Data entries
....

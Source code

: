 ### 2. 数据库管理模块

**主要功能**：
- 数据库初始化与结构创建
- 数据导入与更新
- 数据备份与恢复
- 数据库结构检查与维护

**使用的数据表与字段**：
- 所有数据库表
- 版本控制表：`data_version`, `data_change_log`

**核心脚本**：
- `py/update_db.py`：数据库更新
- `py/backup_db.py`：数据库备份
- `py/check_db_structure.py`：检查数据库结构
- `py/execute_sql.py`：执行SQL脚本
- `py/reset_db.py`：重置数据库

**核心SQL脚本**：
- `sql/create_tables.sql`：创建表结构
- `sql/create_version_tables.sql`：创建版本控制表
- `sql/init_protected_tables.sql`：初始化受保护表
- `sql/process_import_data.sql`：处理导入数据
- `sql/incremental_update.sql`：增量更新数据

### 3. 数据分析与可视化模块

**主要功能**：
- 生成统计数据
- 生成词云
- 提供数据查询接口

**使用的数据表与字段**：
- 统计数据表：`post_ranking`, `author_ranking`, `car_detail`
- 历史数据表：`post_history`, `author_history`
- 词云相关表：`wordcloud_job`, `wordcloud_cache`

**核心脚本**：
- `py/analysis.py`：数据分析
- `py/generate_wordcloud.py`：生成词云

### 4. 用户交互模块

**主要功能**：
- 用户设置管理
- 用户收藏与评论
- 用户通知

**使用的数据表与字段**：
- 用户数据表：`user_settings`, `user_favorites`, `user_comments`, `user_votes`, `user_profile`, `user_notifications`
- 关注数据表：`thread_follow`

....

**WORK TASK:**
Print all of the entries exactly as they appear.

**SOLUTION TO THE PROBLEM:**
Source code

: ### 2. 数据库管理模块

**主要功能**：
- 数据库初始化与结构创建
- 数据导入与更新
- 数据备份与恢复
- 数据库结构检查与维护

**使用的数据表与字段**：
- 所有数据库表
- 版本控制表：`data_version`, `data_change_log`

**核心脚本**：
- `py/update_db.py`：数据库更新
- `py/backup_db.py`：数据库备份
- `py/check_db_structure.py`：检查数据库结构
- `py/execute_sql.py`：执行SQL脚本
- `py/reset_db.py`：重置数据库

**核心SQL脚本**：
- `sql/create_tables.sql`：创建表结构
- `sql/create_version_tables.sql`：创建版本控制表
- `sql/init_protected_tables.sql`：初始化受保护表
- `sql/process_import_data.sql`：处理导入数据
- `sql/incremental_update.sql`：增量更新数据

### 3. 数据分析与可视化模块

**主要功能**：
- 生成统计数据
- 生成词云
- 提供数据查询接口

**使用的数据表与字段**：
- 统计数据表：`post_ranking`, `author_ranking`, `car_detail`
- 历史数据表：`post_history`, `author_history`
- 词云相关表：`wordcloud_job`, `wordcloud_cache`

**核心脚本**：
- `py/analysis.py`：数据分析
- `py/generate_wordcloud.py`：生成词云

### 4. 用户交互模块

**主要功能**：
- 用户设置管理
- 用户收藏与评论
- 用户通知

**使用的数据表与字段**：
- 用户数据表：`user_settings`, `user_favorites`, `user_comments`, `user_votes`, `user_profile`, `user_notifications`
- 关注数据表：`thread_follow`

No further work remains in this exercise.